Just based on height, he may be a POA. A friend of mine has a leopard POA that's probably around 14.2




As far as names go, I'm a big fan or Orion and Ronan. Those seem to fit really well!


----------



## JewelsOK (Apr 11, 2016)

One more question - he has the one tan spot on his side - what is that about? Doesn't seem to be a scar, best I can tell.


----------



## BlindHorseEnthusiast4582 (Apr 11, 2016)

Sometimes horses do have just random spots of different colors on them. For example, a big black and white draft cross I rode a couple of times.
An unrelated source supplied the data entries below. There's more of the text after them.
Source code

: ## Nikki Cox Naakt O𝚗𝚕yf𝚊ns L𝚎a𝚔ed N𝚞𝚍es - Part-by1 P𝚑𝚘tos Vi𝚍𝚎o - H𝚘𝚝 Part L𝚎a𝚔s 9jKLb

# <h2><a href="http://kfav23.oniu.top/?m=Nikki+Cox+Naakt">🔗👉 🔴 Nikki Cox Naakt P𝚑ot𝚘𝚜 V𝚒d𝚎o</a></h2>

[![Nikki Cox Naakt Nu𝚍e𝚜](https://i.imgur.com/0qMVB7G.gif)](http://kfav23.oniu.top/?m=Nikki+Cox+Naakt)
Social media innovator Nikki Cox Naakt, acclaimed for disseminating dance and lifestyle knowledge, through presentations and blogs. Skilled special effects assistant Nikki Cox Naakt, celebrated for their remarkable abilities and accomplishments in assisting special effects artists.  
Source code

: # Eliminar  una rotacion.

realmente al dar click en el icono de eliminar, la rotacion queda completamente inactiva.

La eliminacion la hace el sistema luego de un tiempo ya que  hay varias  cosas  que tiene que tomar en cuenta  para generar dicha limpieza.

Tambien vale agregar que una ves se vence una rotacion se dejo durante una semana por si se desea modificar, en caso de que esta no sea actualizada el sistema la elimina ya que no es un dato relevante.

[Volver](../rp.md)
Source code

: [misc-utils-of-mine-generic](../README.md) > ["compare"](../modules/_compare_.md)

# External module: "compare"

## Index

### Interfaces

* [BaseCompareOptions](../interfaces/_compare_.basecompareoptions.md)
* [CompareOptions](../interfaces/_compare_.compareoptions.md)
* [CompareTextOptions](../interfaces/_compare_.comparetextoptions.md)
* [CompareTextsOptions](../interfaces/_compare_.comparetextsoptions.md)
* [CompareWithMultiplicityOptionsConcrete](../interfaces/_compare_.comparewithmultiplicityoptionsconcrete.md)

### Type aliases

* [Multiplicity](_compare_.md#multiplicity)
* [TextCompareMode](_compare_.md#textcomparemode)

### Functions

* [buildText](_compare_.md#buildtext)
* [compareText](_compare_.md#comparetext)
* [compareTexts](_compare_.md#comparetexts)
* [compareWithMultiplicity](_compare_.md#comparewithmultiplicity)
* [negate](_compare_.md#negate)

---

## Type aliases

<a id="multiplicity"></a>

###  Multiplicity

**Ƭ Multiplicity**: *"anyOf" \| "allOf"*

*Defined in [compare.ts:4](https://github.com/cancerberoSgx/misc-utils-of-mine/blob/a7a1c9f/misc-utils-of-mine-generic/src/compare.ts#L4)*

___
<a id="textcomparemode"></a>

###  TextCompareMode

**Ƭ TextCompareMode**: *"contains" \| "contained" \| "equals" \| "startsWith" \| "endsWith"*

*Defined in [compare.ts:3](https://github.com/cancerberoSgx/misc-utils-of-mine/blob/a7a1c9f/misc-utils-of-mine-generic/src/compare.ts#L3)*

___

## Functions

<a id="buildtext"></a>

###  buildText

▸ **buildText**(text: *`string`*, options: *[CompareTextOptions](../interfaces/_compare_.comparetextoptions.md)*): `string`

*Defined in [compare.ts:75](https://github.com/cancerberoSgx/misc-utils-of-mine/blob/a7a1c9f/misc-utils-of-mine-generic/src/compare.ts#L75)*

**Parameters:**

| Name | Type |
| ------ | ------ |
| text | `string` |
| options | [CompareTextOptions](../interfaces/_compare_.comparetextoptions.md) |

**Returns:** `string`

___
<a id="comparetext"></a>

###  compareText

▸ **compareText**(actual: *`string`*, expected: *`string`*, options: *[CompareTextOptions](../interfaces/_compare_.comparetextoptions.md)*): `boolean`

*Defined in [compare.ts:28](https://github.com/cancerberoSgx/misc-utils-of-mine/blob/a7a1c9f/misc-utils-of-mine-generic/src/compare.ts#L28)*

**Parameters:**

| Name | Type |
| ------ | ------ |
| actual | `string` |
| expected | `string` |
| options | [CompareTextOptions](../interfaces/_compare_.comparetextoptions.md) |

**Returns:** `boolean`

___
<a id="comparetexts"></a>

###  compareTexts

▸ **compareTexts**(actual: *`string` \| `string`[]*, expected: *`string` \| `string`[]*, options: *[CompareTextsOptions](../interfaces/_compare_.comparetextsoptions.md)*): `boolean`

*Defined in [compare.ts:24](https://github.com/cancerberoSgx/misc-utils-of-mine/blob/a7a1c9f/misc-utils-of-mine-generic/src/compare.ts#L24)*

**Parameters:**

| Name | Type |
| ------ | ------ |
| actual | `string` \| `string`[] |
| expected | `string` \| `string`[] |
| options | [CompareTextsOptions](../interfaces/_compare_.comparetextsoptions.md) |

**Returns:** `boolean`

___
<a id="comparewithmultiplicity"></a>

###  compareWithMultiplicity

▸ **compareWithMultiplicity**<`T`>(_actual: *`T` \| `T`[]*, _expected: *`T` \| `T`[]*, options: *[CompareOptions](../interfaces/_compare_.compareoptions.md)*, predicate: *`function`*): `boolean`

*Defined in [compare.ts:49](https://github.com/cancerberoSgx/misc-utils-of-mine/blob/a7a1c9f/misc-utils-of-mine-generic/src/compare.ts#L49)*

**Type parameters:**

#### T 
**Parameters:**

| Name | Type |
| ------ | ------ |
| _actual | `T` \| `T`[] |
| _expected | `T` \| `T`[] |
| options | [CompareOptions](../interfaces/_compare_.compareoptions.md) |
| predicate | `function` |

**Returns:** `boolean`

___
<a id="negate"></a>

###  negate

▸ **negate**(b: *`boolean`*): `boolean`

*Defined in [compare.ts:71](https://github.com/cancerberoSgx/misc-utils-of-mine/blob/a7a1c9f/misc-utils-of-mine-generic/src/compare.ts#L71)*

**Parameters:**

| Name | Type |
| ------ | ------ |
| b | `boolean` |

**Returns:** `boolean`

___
His head was black and everything else white, but he had one little dark spot in the middle of his barrel. It was like a light black/dark brown color. 


Also another appaloosa that's dark grey but speckled with lighter grey/white. He's got a couple of random brown/tan areas. It happens. :shrug:


----------



## Smilie (Oct 4, 2010)

Well, he is not a 'true leopard, as they are born without any solid areas. There have been several terms used , such as near leopard.
Basically, all Appaloosas are roans. Often spots are under that solid coat color, and revealed as the horse roans
My husband's former trail horse, when we bought him as a foal, was black with just a small white blanket. As he roaned, vivid black spots were revealed over his entire body, so as a mature horse, he just looked like a black leopard
No, you cannot tell if other breeds are present, just looking at a coat color. Some of the most vivid contrasting coat colors, are produced by breeding a solid horse, like an AQHA, to a few spot leopard
An Appaloosa has to stand , I believe 14.1hh as a mature horse
The Appaloosa coat markings are not unique to the breed. An example of other breeds, are of course, POA and Knapstrubber


----------



## Smilie (Oct 4, 2010)

Appaloosas can be tri colored


----------



## Drifting (Oct 26, 2011)

He looks like the little POA out with my Appy! And also kinda like my Appy.

Black spotted butts unite!

Mine has almost no mane or tail. It's very sad. It grows then he loses it again.


----------



## kiltsrhott (Mar 11, 2012)

This is my grandfather's Colorado Ranger mare covered in red spots like that.

















These copper spots appear, disappear and migrate with each shedding. Appaloosa patterns do some strange and inexplicable things sometimes.


----------